═══ Extracted information
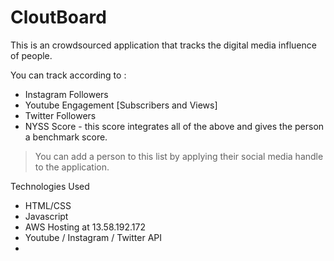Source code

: # CloutBoard
This is an crowdsourced application that tracks the digital media influence of people.

You can track according to :
 - Instagram Followers
 - Youtube Engagement [Subscribers and Views]
 - Twitter Followers
 - NYSS Score - this score integrates all of the above and gives the person a benchmark score.

>You can add a person to this list by applying their social media handle to the application.

Technologies Used 
- HTML/CSS
- Javascript
- AWS Hosting at 13.58.192.172 
- Youtube / Instagram / Twitter API
-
══════
» What you need to do
What is wanted is a verbatim transcription of every record above, pictures excluded.

» Response area
Source code

: # CloutBoard
This is an crowdsourced application that tracks the digital media influence of people.

You can track according to :
 - Instagram Followers
 - Youtube Engagement [Subscribers and Views]
 - Twitter Followers
 - NYSS Score - this score integrates all of the above and gives the person a benchmark score.

>You can add a person to this list by applying their social media handle to the application.

Technologies Used 
- HTML/CSS
- Javascript
- AWS Hosting at 13.58.192.172 
- Youtube / Instagram / Twitter API
-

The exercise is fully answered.